The poor detection rates of very rare clones suggested that reliability of detection events at this level may be low. We therefore investigated whether detection rate could be improved bioinformatically, by filtering data using a Unique Alternate Observation (UAO) threshold. UAO takes advantage of molecular barcoding during library preparation and describes the number of unique DNA molecules in which a given variant appears during variant calling. Applying increased UAO stringency markedly increased the detection rate of rare variants, for example a UAO of ≥ 20 resulted in 98% of variants being detected in both replicates at 0.001-0.005 VAF (Fig 1J). Increased UAO stringency significantly limited the number of variants passing the filter however, with a mean 1.5 variants at 0.001-0.005 VAF with UAO ≥ 20 versus 3174 with UAO ≥ 3 (Fig 1K). To determine what proportion of real variants were being excluded at increasing UAO values, the detection rate for serially-diluted reference standards was determined (Fig 1L). UAO ≥ 10 effectively precluded detection of almost all variants at VAF ≤ 0.005, suggesting these stringent UAO requirements decreased sensitivity too far for reliable detection of rare variants. Detection rates were largely constant using a UAO of ≤ 3 (detecting 97% of variants at VAF ≥ 0.005, ~ 65% at a VAF of 0.0031 and ~ 51% at VAF 0.0016), and steadily decreased from UAO ≥ 5 which successfully detected 49% and 35% of variants at these VAFs. The UAO of ≥ 3 therefore provides the optimal threshold to maintain high detection rates while minimising false negatives. Table 1 provides a summary of the expected VAF (manufacturer supplied, ddPCR) and average observed VAF for reference standard HD829 undiluted and at various dilutions, using the optimised parameters.
Analytical range
Reference standard dilutions used with optimised parameters showed linearity (R2 = 0.9784) with a strong Pearson correlation (r = 0.9988, p < 0.0001) between expected and observed VAF (Fig 2A). Assessment of individual variants (Fig 2B) identified an over-estimation in observed VAF for ASXL1:c.1934dup from VAF ≤ 0.043 (Fig 2B-C ). Sequencing issues of ASXL1:c.1934dup are well documented due to its location in an 8 base-pair mononucleotide guanine (G) nucleotide repeat, which can cause false positive artefacts and increased repeat length [21], and a separate LLOD for this variant was used by the reference laboratory (S2 Table). Herein LLOD for ASXL1:c.1934dup was set at 0.031 VAF, as this was below reference standard and reference sample true positives, and above the detected levels in reference samples not called by the reference laboratory (Fig 2D). FLT3:c.2503G > T displayed a consistent negative bias of 0.3-fold (Fig 2B,D) across reference standards, libraries and sequencing machines (included in Fig 2E) potentially due to sequencing or bioinformatic issues [22]. Dilutions of the reference standard showed a linear relationship of FLT3-ITD (Fig 2F), with 100% detection rate at VAF ≥ 0.0031, with rapid reduction at lower VAF (Fig 2G). Exclusion of ASXL1:c.1934dup and FLT3:c.2503G > T, due to variant-specific bias, enabled more precise analysis of linearity and revealed a positive bias for variants < 0.004 VAF (Fig 2H,I). Excluding variants with VAF < 0.004 (Fig 2J,K) revealed an overall bias of 0.9-fold when comparing expected VAF (manufacturer determined by ddPCR at an average depth of 582x) to observed VAF ≥ 0.004 (average depth 3121×).

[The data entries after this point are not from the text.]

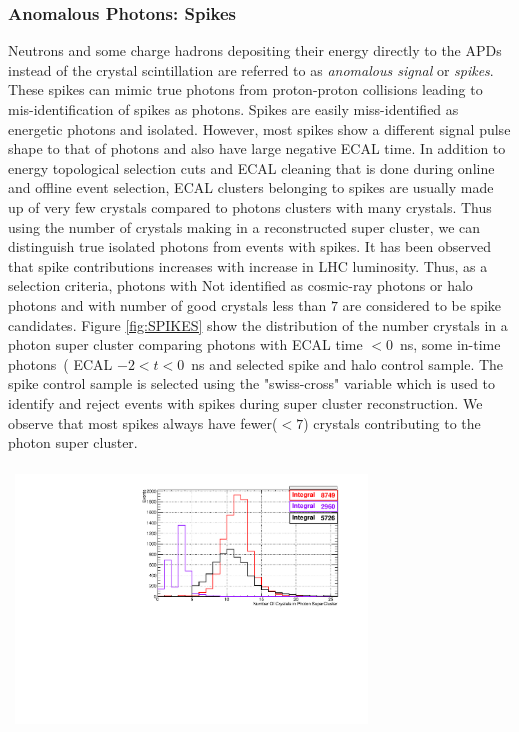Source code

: \subsubsection{Anomalous Photons: Spikes}
Neutrons and some charge hadrons depositing their energy directly to the APDs instead of the crystal scintillation are referred to as \textit{anomalous signal} or \textit{spikes}. These spikes can mimic true photons from proton-proton collisions  leading to mis-identification of spikes as photons. Spikes are easily miss-identified as energetic photons and isolated. However, most spikes show a different signal pulse shape to that of photons and also have large negative ECAL time. In addition to energy topological selection cuts and ECAL cleaning that is done during online and offline event selection, ECAL clusters belonging to spikes are usually made up of very few crystals compared to photons clusters with many crystals. Thus using the number of crystals making in a reconstructed super cluster, we can distinguish true isolated photons from events with spikes. It has been observed that spike contributions increases with increase in LHC luminosity. Thus, as a selection criteria, photons with  Not identified as cosmic-ray photons or halo photons and with number of good crystals less than $7$ are considered to be spike candidates. Figure \ref{fig:SPIKES} show the distribution of the number crystals in a photon super cluster comparing photons with ECAL time $ < 0$~ns, some in-time photons~( ECAL $ -2 < t < 0$~ns and  selected spike and halo control sample. The spike control sample is selected using the "swiss-cross" variable which is used to identify and reject events with spikes during super cluster reconstruction. We observe that most spikes always have fewer($ < 7$) crystals contributing to the photon super cluster.

\begin{center}
\centering
\mbox{
\includegraphics[height=7cm, width=0.7\textwidth]{THESISPLOTS/Number-Of-Crystals-In-Photon-SC.pdf}}
\label{fig:SPIKES}
\end{center}


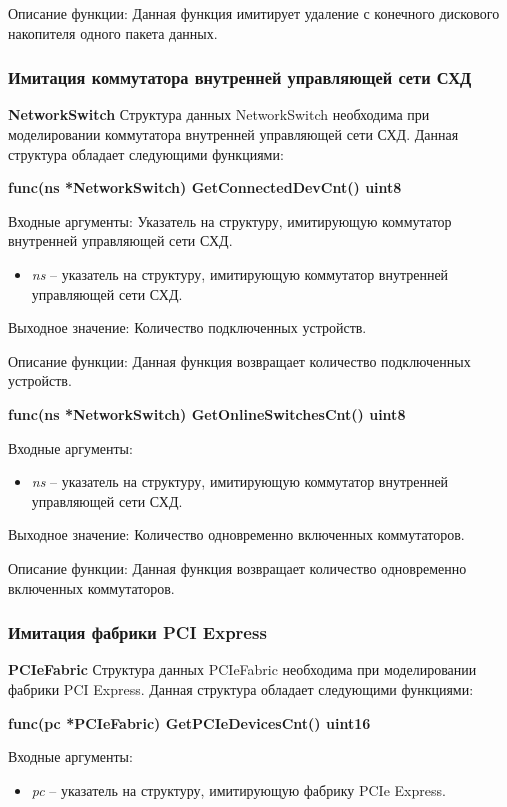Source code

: Описание функции: Данная функция имитирует удаление с конечного дискового накопителя одного пакета данных.

\subsubsection{Имитация коммутатора внутренней управляющей сети СХД}

\textbf{NetworkSwitch}
Структура данных NetworkSwitch необходима при моделировании коммутатора внутренней управляющей сети СХД. Данная структура обладает следующими функциями:

\textbf{func(ns *NetworkSwitch) GetConnectedDevCnt() uint8}

Входные аргументы: Указатель на структуру, имитирующую коммутатор внутренней управляющей сети СХД.
\begin{itemize}
	\item \textit{ns} -- указатель на структуру, имитирующую коммутатор внутренней управляющей сети СХД.
\end{itemize}

Выходное значение: Количество подключенных устройств.

Описание функции: Данная функция возвращает количество подключенных устройств.

\textbf{func(ns *NetworkSwitch) GetOnlineSwitchesCnt() uint8}

Входные аргументы:
\begin{itemize}
	\item \textit{ns} -- указатель на структуру, имитирующую коммутатор внутренней управляющей сети СХД.
\end{itemize}

Выходное значение: Количество одновременно включенных коммутаторов.

Описание функции: Данная функция возвращает количество одновременно включенных коммутаторов.

\subsubsection{Имитация фабрики PCI Express}

\textbf{PCIeFabric}
Структура данных PCIeFabric необходима при моделировании фабрики PCI Express. Данная структура обладает следующими функциями:

\textbf{func(pc *PCIeFabric) GetPCIeDevicesCnt() uint16}

Входные аргументы:
\begin{itemize}
	\item \textit{pc} -- указатель на структуру, имитирующую фабрику PCIe Express.
\end{itemize}

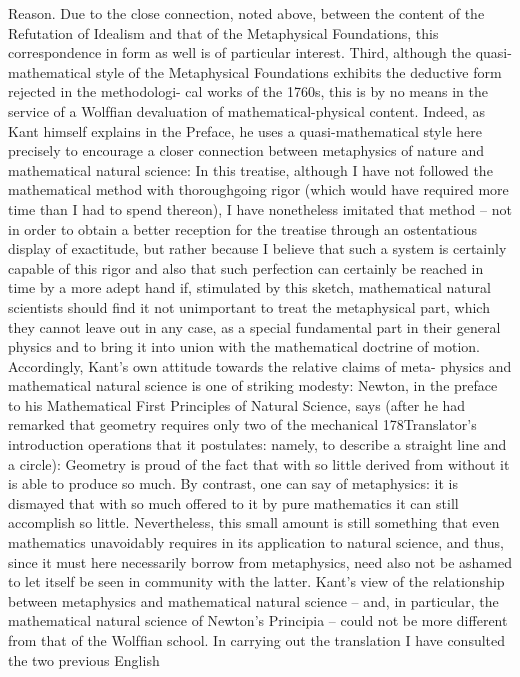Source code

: Reason. Due to the close connection, noted above, between the content
of the Refutation of Idealism and that of the Metaphysical Foundations,
this correspondence in form as well is of particular interest.
Third, although the quasi-mathematical style of the Metaphysical
Foundations exhibits the deductive form rejected in the methodologi-
cal works of the 1760s, this is by no means in the service of a Wolfﬁan
devaluation of mathematical-physical content. Indeed, as Kant himself
explains in the Preface, he uses a quasi-mathematical style here precisely
to encourage a closer connection between metaphysics of nature and
mathematical natural science:
In this treatise, although I have not followed the mathematical method with
thoroughgoing rigor (which would have required more time than I had to spend
thereon), I have nonetheless imitated that method – not in order to obtain a
better reception for the treatise through an ostentatious display of exactitude,
but rather because I believe that such a system is certainly capable of this rigor
and also that such perfection can certainly be reached in time by a more adept
hand if, stimulated by this sketch, mathematical natural scientists should ﬁnd it
not unimportant to treat the metaphysical part, which they cannot leave out in
any case, as a special fundamental part in their general physics and to bring it
into union with the mathematical doctrine of motion.
Accordingly, Kant’s own attitude towards the relative claims of meta-
physics and mathematical natural science is one of striking modesty:
Newton, in the preface to his Mathematical First Principles of Natural Science,
says (after he had remarked that geometry requires only two of the mechanical
178Translator’s introduction
operations that it postulates: namely, to describe a straight line and a circle):
Geometry is proud of the fact that with so little derived from without it is able to produce
so much. By contrast, one can say of metaphysics: it is dismayed that with so much
offered to it by pure mathematics it can still accomplish so little. Nevertheless, this
small amount is still something that even mathematics unavoidably requires in
its application to natural science, and thus, since it must here necessarily borrow
from metaphysics, need also not be ashamed to let itself be seen in community
with the latter.
Kant’s view of the relationship between metaphysics and mathematical
natural science – and, in particular, the mathematical natural science
of Newton’s Principia – could not be more different from that of the
Wolfﬁan school.
In carrying out the translation I have consulted the two previous English
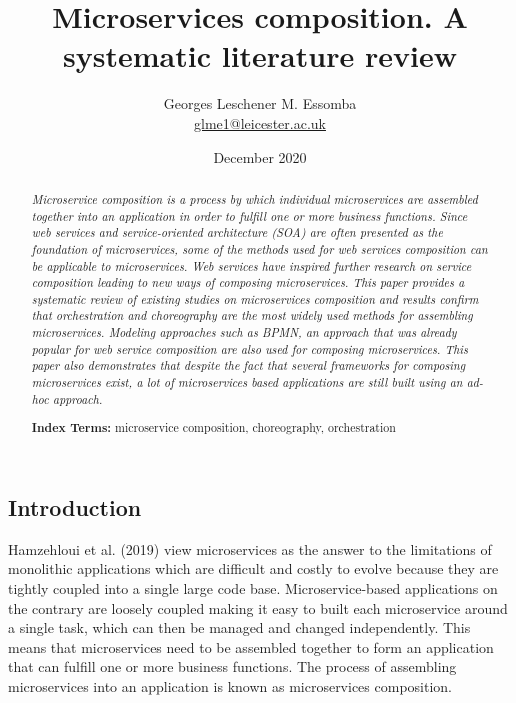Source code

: \documentclass{article}
\begin{document}
\author{Georges Leschener M. Essomba \\ \href{mailto:glme1@leicester.ac.uk}{glme1@leicester.ac.uk} }
\title{Microservices composition. A systematic literature review}
\date{December 2020} %

\maketitle{} %

\pagebreak %
\tableofcontents %
\listoffigures
\listoftables
\pagebreak %

\renewcommand*\abstractname{\flushleft\textbf{Abstract}\hfill}
\begin{multicols}{2}
\begin{abstract}
\emph{Microservice composition is a process by which individual microservices are assembled together into an application in order to fulfill one or more business functions. Since web services and service-oriented architecture (SOA) are often presented as the foundation of microservices, some of the methods used for web services composition can be applicable to microservices. Web services have inspired further research on service composition leading to new ways of composing microservices. This paper provides a systematic review of existing studies on microservices composition and results confirm that orchestration and choreography are the most widely used methods for assembling microservices. Modeling approaches such as BPMN, an approach that was already popular for web service composition are also used for composing microservices. This paper also demonstrates that despite the fact that several frameworks for composing microservices exist, a lot of microservices based applications are still built using an ad-hoc approach.}

\textbf{Index Terms:} microservice composition, choreography, orchestration

\noindent 


\end{abstract}

\section{Introduction}
Hamzehloui et al. (2019) view microservices as the answer to the limitations of monolithic applications which are difficult and costly to evolve because they are tightly coupled into a single large code base. Microservice-based applications on the contrary are loosely coupled making it easy to built each microservice around a single task, which can then be managed and changed independently. This means that microservices need to be assembled together to form an application that can fulfill one or more business functions. The process of assembling microservices into an application is known as microservices composition. 


\end{multicols}
\end{document}
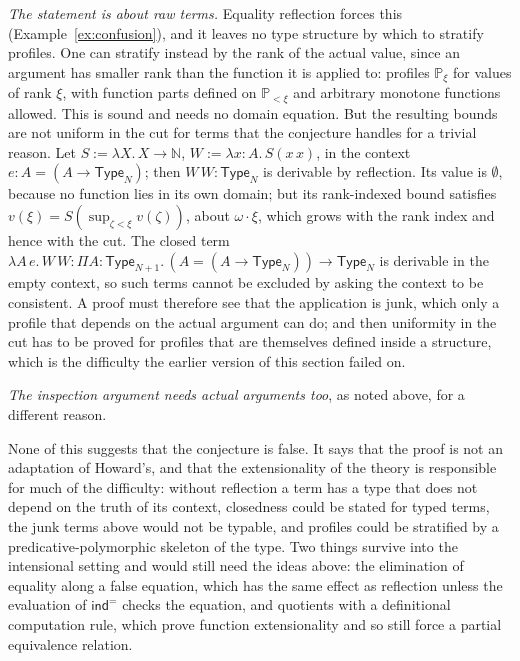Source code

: \documentclass[10pt]{article}
\newcommand{\N}{\mathbb{N}}
\newcommand{\Type}{\mathsf{Type}}
\begin{document}
\emph{The statement is about raw terms.} Equality reflection forces
this (Example~\ref{ex:confusion}), and it leaves no type structure by
which to stratify profiles. One can stratify instead by the rank of the
actual value, since an argument has smaller rank than the function it
is applied to: profiles $\mathbb P_\xi$ for values of rank $\xi$, with
function parts defined on $\mathbb P_{<\xi}$ and arbitrary monotone
functions allowed. This is sound and needs no domain equation. But the
resulting bounds are not uniform in the cut for terms that the
conjecture handles for a trivial reason. Let $S:=\lambda X.\,X\to\N$,
$W:=\lambda x{:}A.\,S(x\,x)$, in the context
$e:A=(A\to\Type_N)$; then $W\,W:\Type_N$ is derivable by reflection. Its
value is $\emptyset$, because no function lies in its own domain; but
its rank-indexed bound satisfies $v(\xi)=S(\sup_{\zeta<\xi}v(\zeta))$,
about $\omega\cdot\xi$, which grows with the rank index and hence with
the cut. The closed term
$\lambda A\,e.\,W\,W:\Pi A{:}\Type_{N+1}.\,(A=(A\to\Type_N))\to\Type_N$
is derivable in the empty context, so such terms cannot be excluded by
asking the context to be consistent. A proof must therefore see that
the application is junk, which only a profile that depends on the
actual argument can do; and then uniformity in the cut has to be proved
for profiles that are themselves defined inside a structure, which is
the difficulty the earlier version of this section failed on.

\emph{The inspection argument needs actual arguments too}, as noted
above, for a different reason.

None of this suggests that the conjecture is false. It says that the
proof is not an adaptation of Howard's, and that the extensionality of
the theory is responsible for much of the difficulty: without
reflection a term has a type that does not depend on the truth of its
context, closedness could be stated for typed terms, the junk terms
above would not be typable, and profiles could be stratified by a
predicative-polymorphic skeleton of the type. Two things survive into
the intensional setting and would still need the ideas above: the
elimination of equality along a false equation, which has the same
effect as reflection unless the evaluation of $\mathsf{ind}^=$ checks the
equation, and quotients with a definitional computation rule, which
prove function extensionality and so still force a partial equivalence
relation.
\end{document}
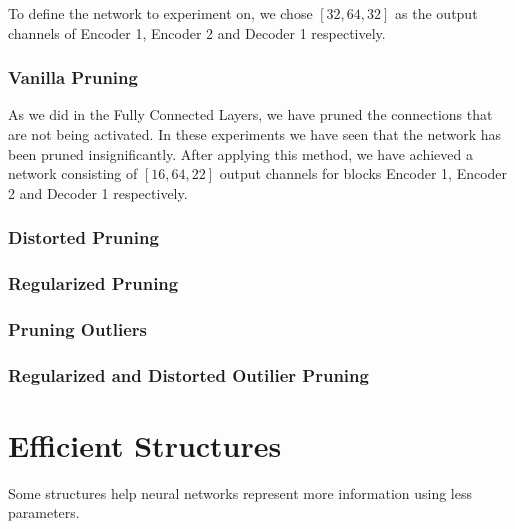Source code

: To define the network to experiment on, we chose $[32, 64, 32]$ as the output channels of Encoder 1, Encoder 2 and Decoder 1 respectively.


\subsubsection{Vanilla Pruning}
As we did in the Fully Connected Layers, we have pruned the connections that are not being activated. In these experiments we have seen that the network has been pruned insignificantly. After applying this method, we have achieved a network consisting of $[16, 64, 22]$ output channels for blocks Encoder 1, Encoder 2 and Decoder 1 respectively.

\subsubsection{Distorted Pruning}

\subsubsection{Regularized Pruning}

\subsubsection{Pruning Outliers}

\subsubsection{Regularized and Distorted Outilier Pruning}


\section{Efficient Structures}
Some structures help neural networks represent more information using less parameters.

A-B: Overall, Horizon reference standards with an average read depth of 3121x showed linearity (R2 = 0.9784) across dilutions with a strong Pearson correlation (p < 0.0001) to manufacturer’s expected VAF (ddPCR to an average read depth of 582x) (A). C. Assessment of individual variants identified an over-estimation of ASXL1:c.1934dup at VAF ≤ 0.025. D. The lower limit of detection (LLOD) for ASXL1:c.1934dup was set at 0.031 VAF, which is below the VAF of reference standard and reference sample true positives and above observed VAF in reference samples not called by the reference laboratory. E. Variant FLT3:c.2503G > T showed consistent negative bias of 0.3-fold compared to expected VAF. F-G: FLT3-ITD showed a linear relationship across dilutions (F), and a 100% detection rate was observed as low as 0.0031% VAF at a mean depth of 3128 × , though this decreased rapidly at lower VAFs (G). H-I: Variants other than ASXL1:c.1934dup and FLT3:c.2503G > T showed a strong linear relationship (R2 = 0.9979) and Pearson correlation (p < 0.0001, H), with a positive bias at VAF ≤ 0.004 (I). J-K: Limiting VAF to ≥ 0.004 revealed a bias of 0.89-fold. Error bars represent standard deviation. Vertical dotted line indicates 0.004 VAF. Horizonal solid and dotted lines in Bland-Altman plots (C, E, I, K) indicate bias, and the upper limit (UL) and lower limit (LL) of 95% confidence intervals.
Precision
Repeatability of detection of reference standards was high across intra-run and inter-run repeats, and demonstrated a negative correlation between CV and VAF (Fig 3A). The observed mean CV of 0.10 at VAF 0.05 is comparable to the CV of 0.102 in the reference laboratory using a target depth of 500x (S2 Table). Mean CV of 0.20 was observed at a VAF of 0.01–0.02, and 0.26 at a VAF 0.004-0.01. Reproducibility was also high between different sequencer machines utilised 2 years apart (Fig 3B) and different technologists (Fig 3C), showing a strong linearity (R2 = 0.9674, 0.9444) and Pearson correlation (r = 0.9836, 0.9718, both p < 0.0001). CV of two staff consistently showed increased variability with reduced VAF (Fig 3D,E).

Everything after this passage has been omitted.